There was a very thin sound, but that came from the opposite direction, a whispering from the open country. Then a pat of arid air touched his cheek, wind rising with the coming of night. And the whispering must be the moving of sand grains under its first tentative stir.
“We could ambush one scout,” Ross observed wistfully.
“Their senses may be more acute than ours. Certainly if they are nocturnal, their night sight will be. And we can believe that they are already suspicious of us. Also, I’d like to know a little more about the nature of something or someone I’m going to lay a trap for.”
Travis only half heard Ashe. Surely he had seen a flicker of movement out there. YesI His fingers closed on the older man’s arm in swift warning pressure. A blob of shadow had slipped from the end of the dune, skidded quickly into hiding, heading straight for the hollow behind the upended block of masonry. Was the spy now setded in for a long spell of duty in that improvised observation post? Or tonight would he, she or it venture closer to the ship?

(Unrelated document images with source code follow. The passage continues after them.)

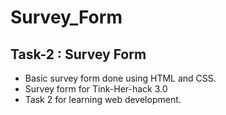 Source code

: # Survey_Form
## Task-2 : Survey Form

- Basic survey form done using HTML and CSS.
- Survey form for Tink-Her-hack 3.0
- Task 2 for learning web development.
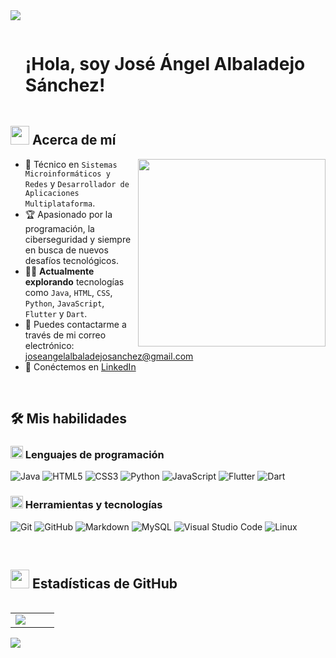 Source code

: <!--horizontal divider (gradient)-->
<img src="https://user-images.githubusercontent.com/73097560/115834477-dbab4500-a447-11eb-908a-139a6edaec5c.gif">

<!--h1 without bottom border-->
<div id="user-content-toc">
  <ul align="left">
    <summary><h1 style="display: inline-block">¡Hola, soy José Ángel Albaladejo Sánchez!</h1></summary>
  </ul>
</div>

<!--About Me-->
## <picture><img src="https://github.com/7oSkaaa/7oSkaaa/blob/main/Images/about_me.gif?raw=true" width="30px"></picture> Acerca de mí

<picture><img align="right" src="https://media.giphy.com/media/SWoSkN6DxTszqIKEqv/giphy.gif" width="300px"></picture>

- :school: Técnico en `Sistemas Microinformáticos y Redes` y `Desarrollador de Aplicaciones Multiplataforma`.
- :trophy: Apasionado por la programación, la ciberseguridad y siempre en busca de nuevos desafíos tecnológicos.
- :technologist: **Actualmente explorando** tecnologías como `Java`, `HTML`, `CSS`, `Python`, `JavaScript`, `Flutter` y `Dart`.
- :email: Puedes contactarme a través de mi correo electrónico: [joseangelalbaladejosanchez@gmail.com](mailto:joseangelalbaladejosanchez@gmail.com)
- :link: Conéctemos en [LinkedIn](https://www.linkedin.com/in/jose-%C3%A1ngel-albaladejo-s%C3%A1nchez-517775336/)

<br>

## 🛠️ Mis habilidades

### <picture><img src="https://github.com/7oSkaaa/7oSkaaa/blob/main/Images/Programming_Languages.gif?raw=true" width="20px"></picture> Lenguajes de programación

![Java](https://img.shields.io/badge/Java-F7DF1E?style=flat-square&logo=Java&logoColor=white)
![HTML5](https://img.shields.io/badge/HTML-E34F26?style=flat-square&logo=HTML5&logoColor=white)
![CSS3](https://img.shields.io/badge/CSS-1572B6?style=flat-square&logo=CSS3&logoColor=white)
![Python](https://img.shields.io/badge/Python-3776AB?style=flat-square&logo=Python&logoColor=white)
![JavaScript](https://img.shields.io/badge/JavaScript-F7DF1E?style=flat-square&logo=JavaScript&logoColor=white)
![Flutter](https://img.shields.io/badge/Flutter-02569B?style=flat-square&logo=Flutter&logoColor=white)
![Dart](https://img.shields.io/badge/Dart-0175C2?style=flat-square&logo=Dart&logoColor=white)

### <picture><img src="https://github.com/7oSkaaa/7oSkaaa/blob/main/Images/Software_Tools.gif?raw=true" width="20px"></picture> Herramientas y tecnologías

![Git](https://img.shields.io/badge/Git-F05032?style=flat-square&logo=Git&logoColor=white)
![GitHub](https://img.shields.io/badge/GitHub-181717?style=flat-square&logo=GitHub&logoColor=white)
![Markdown](https://img.shields.io/badge/Markdown-000000?style=flat-square&logo=Markdown&logoColor=white)
![MySQL](https://img.shields.io/badge/MySQL-4479A1?style=flat-square&logo=MySQL&logoColor=white)
![Visual Studio Code](https://img.shields.io/badge/Visual_Studio_Code-007ACC?style=flat-square&logo=Visual-Studio-Code&logoColor=white)
![Linux](https://img.shields.io/badge/Linux-FCC624?style=flat-square&logo=Linux&logoColor=white)

<br>

## <picture><img src="https://github.com/7oSkaaa/7oSkaaa/blob/main/Images/Statistics.gif?raw=true" width="30px"></picture> Estadísticas de GitHub

<p align="left">
  <!-- Estadísticas -->
  <table align="left">
    <tr>
      <td width="50%" align="center">
        <img align="left" src="https://github-readme-stats.vercel.app/api?username=JoseAngelHub&theme=dark&show_icons=true&count_private=true" />
      </td>
    </tr>
  </table>
</p>

<br>

<!--horizontal divider (gradient)-->
<img src="https://user-images.githubusercontent.com/73097560/115834477-dbab4500-a447-11eb-908a-139a6edaec5c.gif">
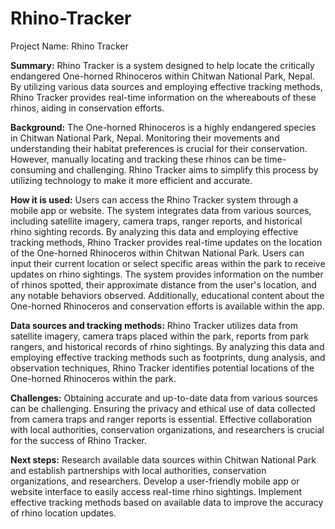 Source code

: # Rhino-Tracker
Project Name: Rhino Tracker

**Summary:**
Rhino Tracker is a system designed to help locate the critically endangered One-horned Rhinoceros within Chitwan National Park, Nepal. By utilizing various data sources and employing effective tracking methods, Rhino Tracker provides real-time information on the whereabouts of these rhinos, aiding in conservation efforts.

**Background:** 
The One-horned Rhinoceros is a highly endangered species in Chitwan National Park, Nepal. Monitoring their movements and understanding their habitat preferences is crucial for their conservation. However, manually locating and tracking these rhinos can be time-consuming and challenging. Rhino Tracker aims to simplify this process by utilizing technology to make it more efficient and accurate.

**How it is used:** 
Users can access the Rhino Tracker system through a mobile app or website. The system integrates data from various sources, including satellite imagery, camera traps, ranger reports, and historical rhino sighting records. By analyzing this data and employing effective tracking methods, Rhino Tracker provides real-time updates on the location of the One-horned Rhinoceros within Chitwan National Park.
Users can input their current location or select specific areas within the park to receive updates on rhino sightings. The system provides information on the number of rhinos spotted, their approximate distance from the user's location, and any notable behaviors observed. Additionally, educational content about the One-horned Rhinoceros and conservation efforts is available within the app.

**Data sources and tracking methods:**
Rhino Tracker utilizes data from satellite imagery, camera traps placed within the park, reports from park rangers, and historical records of rhino sightings. By analyzing this data and employing effective tracking methods such as footprints, dung analysis, and observation techniques, Rhino Tracker identifies potential locations of the One-horned Rhinoceros within the park.

**Challenges:** 
Obtaining accurate and up-to-date data from various sources can be challenging. Ensuring the privacy and ethical use of data collected from camera traps and ranger reports is essential. Effective collaboration with local authorities, conservation organizations, and researchers is crucial for the success of Rhino Tracker.

**Next steps:** 
Research available data sources within Chitwan National Park and establish partnerships with local authorities, conservation organizations, and researchers. Develop a user-friendly mobile app or website interface to easily access real-time rhino sightings. Implement effective tracking methods based on available data to improve the accuracy of rhino location updates.
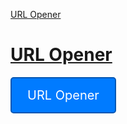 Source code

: [URL Opener](https://j-prs.github.io/URL-Opener/)

# [URL Opener](https://j-prs.github.io/URL-Opener/) #

<a href="https://j-prs.github.io/URL-Opener/" style="display: inline-block; padding: 15px 25px; font-size: 20px; color: white; background-color: #007bff; text-align: center; text-decoration: none; border-radius: 5px; border: 2px solid #0056b3;">URL Opener</a>
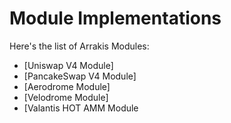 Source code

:# Module Implementations

Here's the list of Arrakis Modules:

- [Uniswap V4 Module]
- [PancakeSwap V4 Module]
- [Aerodrome Module]
- [Velodrome Module]
- [Valantis HOT AMM Module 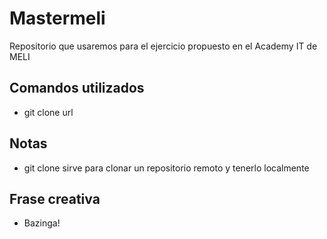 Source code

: # Mastermeli
Repositorio que usaremos para el ejercicio propuesto en el Academy IT de MELI

## Comandos utilizados
- git clone url

## Notas
- git clone sirve para clonar un repositorio remoto y tenerlo localmente

## Frase creativa
- Bazinga!

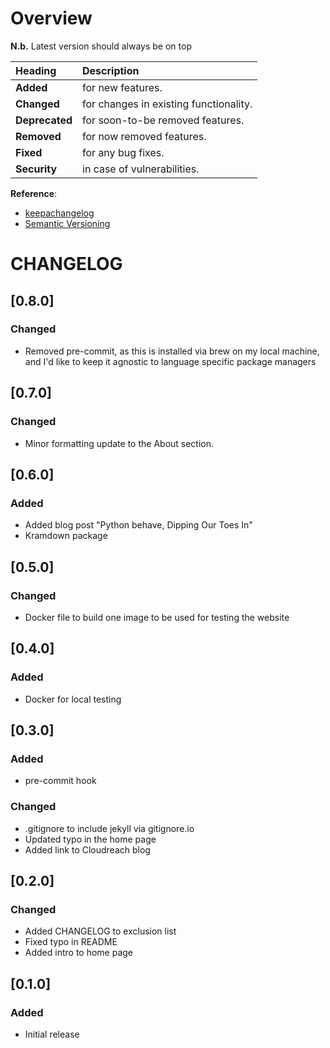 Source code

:# Overview

__N.b.__ Latest version should always be on top

| Heading | Description |
| :---- | :---- |
| __Added__ | for new features. |
| __Changed__ | for changes in existing functionality. |
| __Deprecated__ | for soon-to-be removed features. |
| __Removed__ | for now removed features. |
| __Fixed__ | for any bug fixes. |
| __Security__ | in case of vulnerabilities. |

__Reference__:
* [keepachangelog](https://keepachangelog.com/en/1.0.0/)
* [Semantic Versioning](https://semver.org/)

# CHANGELOG

## [0.8.0]

### Changed

* Removed pre-commit, as this is installed via brew on my local machine, and 
  I'd like to keep it agnostic to language specific package managers

## [0.7.0]

### Changed

* Minor formatting update to the About section.

## [0.6.0]

### Added

* Added blog post "Python behave, Dipping Our Toes In"
* Kramdown package

## [0.5.0]

### Changed

* Docker file to build one image to be used for testing the website

## [0.4.0]

### Added

* Docker for local testing

## [0.3.0]

### Added

* pre-commit hook

### Changed

* .gitignore to include jekyll via gitignore.io
* Updated typo in the home page
* Added link to Cloudreach blog

## [0.2.0]

### Changed

* Added CHANGELOG to exclusion list
* Fixed typo in README
* Added intro to home page

## [0.1.0]

### Added

* Initial release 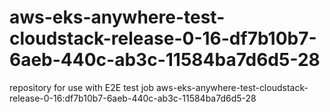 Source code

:# aws-eks-anywhere-test-cloudstack-release-0-16-df7b10b7-6aeb-440c-ab3c-11584ba7d6d5-28
repository for use with E2E test job aws-eks-anywhere-test-cloudstack-release-0-16:df7b10b7-6aeb-440c-ab3c-11584ba7d6d5-28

The dusk deepened and with the coming of true dark the tongues of fire danced in the sky. Though the light afforded by that display was not steady, it did illuminate the smoother ground immediately about the globe. Any attack on the part of the unknown natives could be sighted by the men on guard above. The Terrans knew, though, that with the ladder up and open port some dozen feet removed from ground level, they had little to fear from any actual attempt to force their stronghold. Unless the creatures out there possessed weapons able to cut down the distance advantage.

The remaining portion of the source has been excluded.